As a very young lad, I was invited (read required) to accompany my dowager aunt on her weekly shopping pilgrimages to New York City, riding the No. 86 bus across the George Washington bridge, then enduring the noisy subway ride into the “downtown” area. As a “New Jersey country-kid” I did not look forward to these events; I was always uncomfortable when on the other side of the Hudson River, and bored stiff by long hours spent in such department stores as R.H. Macy’s, Gimbals, Altman’s and McCreary’s. My Aunt Molly was a product of a once well-to-do family living in Depression times, and her well-intentioned frugality was a source of extended-family humor. Verging on parsimony, her shopping strategy seemed to require frequent questioning of product pricing with vendors of all kinds; to my embarrassment and even horror.

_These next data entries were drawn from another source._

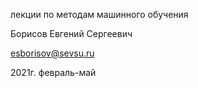 лекции по методам машинного обучения

Борисов Евгений Сергеевич

esborisov@sevsu.ru

2021г. февраль-май
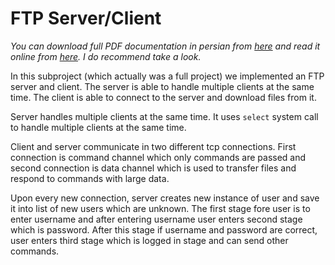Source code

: # FTP Server/Client

*You can download full PDF documentation in persian from [here](../Asset/ftp.pdf)
and read it online from [here](../Asset/ftp.md). I do recommend take a look.*

In this subproject (which actually was a full project) we implemented an FTP server and client.
The server is able to handle multiple clients at the same time.
The client is able to connect to the server and download files from it.

Server handles multiple clients at the same time.
It uses `select` system call to handle multiple clients at the same time.

Client and server communicate in two different tcp connections.
First connection is command channel which only commands are passed
and second connection is data channel which is used to transfer files and respond to commands with large data.

Upon every new connection, server creates new instance of user and save it into list of new users which are unknown.
The first stage fore user is to enter username and after entering username user enters second stage which is password.
After this stage if username and password are correct,
user enters third stage which is logged in stage and can send other commands.
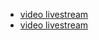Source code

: 
 - [video livestream](http://www.telestream.net/wirecast/resources.htm)
 - [video livestream](https://livestream.com/studio)
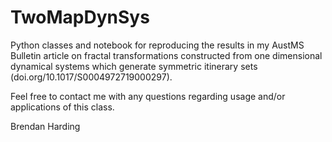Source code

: # TwoMapDynSys
Python classes and notebook for reproducing the results in my AustMS Bulletin article on 
fractal transformations constructed from one dimensional dynamical systems which generate symmetric itinerary sets 
(doi.org/10.1017/S0004972719000297).

Feel free to contact me with any questions regarding usage and/or applications of this class.

Brendan Harding
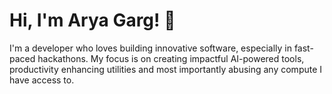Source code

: # Hi, I'm Arya Garg! 👋
I'm a developer who loves building innovative software, especially in fast-paced hackathons. My focus is on creating impactful AI-powered tools, productivity enhancing utilities and most importantly abusing any compute I have access to.

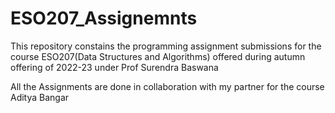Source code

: # ESO207_Assignemnts
This repository constains the programming assignment submissions for the course ESO207(Data Structures and Algorithms) offered during autumn offering of 2022-23 under Prof Surendra Baswana

All the Assignments are done in collaboration with my partner for the course Aditya Bangar
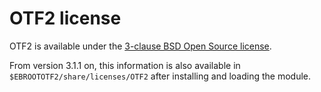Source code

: # OTF2 license

OTF2 is available under the [3-clause BSD Open Source license](https://opensource.org/license/bsd-3-clause).

From version 3.1.1 on, this information is also available in
`$EBROOTOTF2/share/licenses/OTF2` after installing and loading the module.
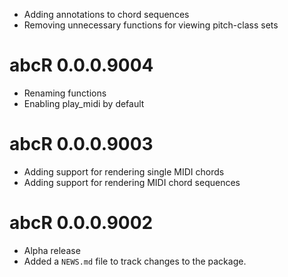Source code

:* Adding annotations to chord sequences
* Removing unnecessary functions for viewing pitch-class sets

# abcR 0.0.0.9004

* Renaming functions
* Enabling play_midi by default

# abcR 0.0.0.9003

* Adding support for rendering single MIDI chords
* Adding support for rendering MIDI chord sequences

# abcR 0.0.0.9002

* Alpha release
* Added a `NEWS.md` file to track changes to the package.
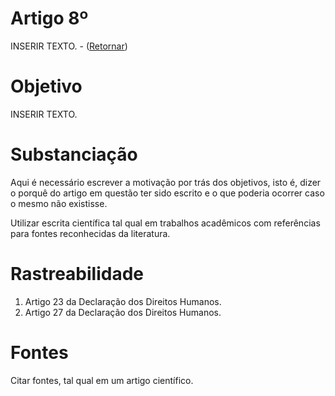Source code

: # Artigo 8º

INSERIR TEXTO. - ([Retornar](DireitosDoIndividuo.md))

# Objetivo
INSERIR TEXTO.

# Substanciação
Aqui é necessário escrever a motivação por trás dos objetivos, isto é, dizer o porquê do artigo em questão ter sido escrito e o que poderia ocorrer caso o mesmo não existisse.

Utilizar escrita científica tal qual em trabalhos acadêmicos com referências para fontes reconhecidas da literatura.

# Rastreabilidade
1. Artigo 23 da Declaração dos Direitos Humanos.
2. Artigo 27 da Declaração dos Direitos Humanos.

# Fontes
Citar fontes, tal qual em um artigo científico.
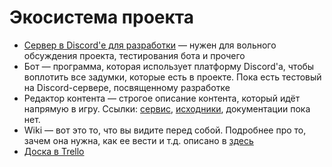 ﻿---
sidebar_position: 2
---

# Экосистема проекта
* [Сервер в Discord'е для разработки](https://discord.gg/5hkk9tpcdT) — нужен для вольного обсуждения проекта, тестирования бота и прочего
* Бот — программа, которая использует платформу Discord'а, чтобы воплотить все задумки, которые есть в проекте. Пока есть тестовый на Discord-сервере, посвященному разработке
* Редактор контента — строгое описание контента, который идёт напрямую в игру. Ссылки: [сервис](https://gretmn102.github.io/fishing-editor/), [исходники](https://github.com/gretmn102/fishing-editor), документации пока нет<!-- todo -->.
* Wiki — вот это то, что вы видите перед собой. Подробнее про то, зачем она нужна, как ее вести и т.д. описано в [здесь](./wiki/wiki-goal.md)
* [Доска в Trello](https://trello.com/b/rEwZHMhp)
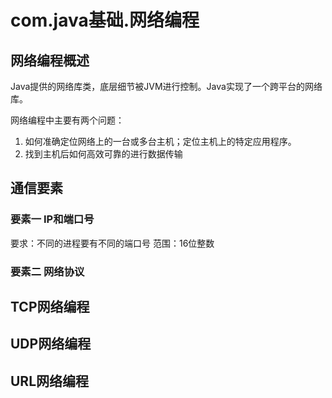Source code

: # com.java基础.网络编程

## 网络编程概述

Java提供的网络库类，底层细节被JVM进行控制。Java实现了一个跨平台的网络库。

网络编程中主要有两个问题：

1. 如何准确定位网络上的一台或多台主机；定位主机上的特定应用程序。
2. 找到主机后如何高效可靠的进行数据传输

## 通信要素

### 要素一 IP和端口号

要求：不同的进程要有不同的端口号
范围：16位整数

### 要素二 网络协议
## TCP网络编程

## UDP网络编程
## URL网络编程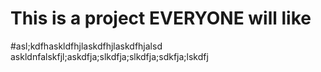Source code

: # This is a project EVERYONE will like
#asl;kdfhaskldfhjlaskdfhjlaskdfhjalsd
askldnfalskfjl;askdfja;slkdfja;slkdfja;sdkfja;lskdfj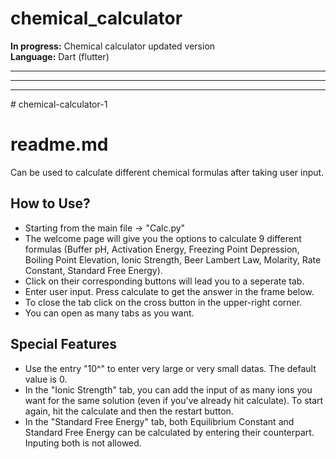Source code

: # chemical_calculator

<b>In progress:</b> Chemical calculator updated version<br/>
<b>Language:</b> Dart (flutter)

<hr><hr><hr>
# chemical-calculator-1 
<h1>readme.md</h1>

Can be used to calculate different chemical formulas after taking user input.

<h2>How to Use?</h2>

<ul>
  <li>Starting from the main file -> "Calc.py"</li>
  <li>The welcome page will give you the options to calculate 9 different formulas (Buffer pH, Activation Energy, Freezing Point Depression, Boiling Point Elevation, Ionic Strength, Beer Lambert Law, Molarity, Rate Constant, Standard Free Energy).</li>
  <li>Click on their corresponding buttons will lead you to a seperate tab.</li>
  <li>Enter user input. Press calculate to get the answer in the frame below.</li>
  <li>To close the tab click on the cross button in the upper-right corner.</li>
  <li>You can open as many tabs as you want.</li>
</ul>

<h2>Special Features</h2>
<ul>
  <li>Use the entry "10^" to enter very large or very small datas. The default value is 0.</li>
  <li>In the "Ionic Strength" tab, you can add the input of as many ions you want for the same solution (even if you've already hit calculate). To start again, hit the calculate and then the restart button.</li>
  <li>In the "Standard Free Energy" tab, both Equilibrium Constant and Standard Free Energy can be calculated by entering their counterpart. Inputing both is not allowed.</li>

If there was one thing I actually enjoyed in these big-city ventures though, it was “lunch time”.
            Growing up in first the depression era and then the World War II rationing years, “eating out” was both an infrequent and penurious experience. I remember visiting a “real” restaurant only once in all those years and not fondly,(the tuxedo-clad host – to my red-faced embarrassment -  required me to put on a child’s generic necktie, which he was good enough to provide from a back room!).
            While most often our “city” lunch consisted of a toasted club sandwich served at the fountain counter of a F.W. Woolworth store, my interest always perked up when told that we might eat at a Horn & Hardart “Automat”, one of which could be found in each of several downtown locations. To a New Jersey kid, the Automat, with its long wall of enticing views of pies, cakes and fancy deserts was a dose of visual magic. All you had to do was insert nickels in the appropriate slot and voila, the glass door opened and you could claim the object of your choice to carry back to your table. No waitress. No complicated menu. No printed receipt. No tips.           Main entrees usually featured such simple and satisfying comfort foods as macaroni-and-cheese, baked beans, chicken pot pie, creamed spinach (not my first choice as I recall), and cole slaw. With a minimum of prudence, a hungry adult could have a filling meal for less than one dollar (my scrupulously nickel-conscious aunt usually managed to feed us both by “sharing”). All a patron needed was a handful of nickels, purchased if needed, from the cashier conveniently located just inside the front door. Of course what the diners never got to see was the small army of cooks and servers hidden behind the magic windows, preparing and instantly replacing each food item as its’ attractively-labeled serving niche was emptied from the customer side.
            The genius behind the whole idea was the partnership of Joseph Horn from Philadelphia and Frank Hardart of New Orleans, pioneers in the whole concept of cafeteria dining and production-line food preparation.  During the heyday of the Philadelphia and New York City operations, more than 500,000 Automat patrons were being served each day.
            In its’ prime time, the lowly nickel could buy a ride on a bus or subway, a phone call, a 12 ounce bottle of Pepsi or Nehi, a cup of coffee, a double-feature movie ticket, or . . . a pretty-darn good piece of cherry pie at a Horn & Hardart Automat.

 
Surrounded by art-deco chrome and gilding, a Horn & Hardart vending wall featured individually cooled or heated compartments accessed by nickels inserted in coin slots.

1 comment:

  1. What I would give to have seen that!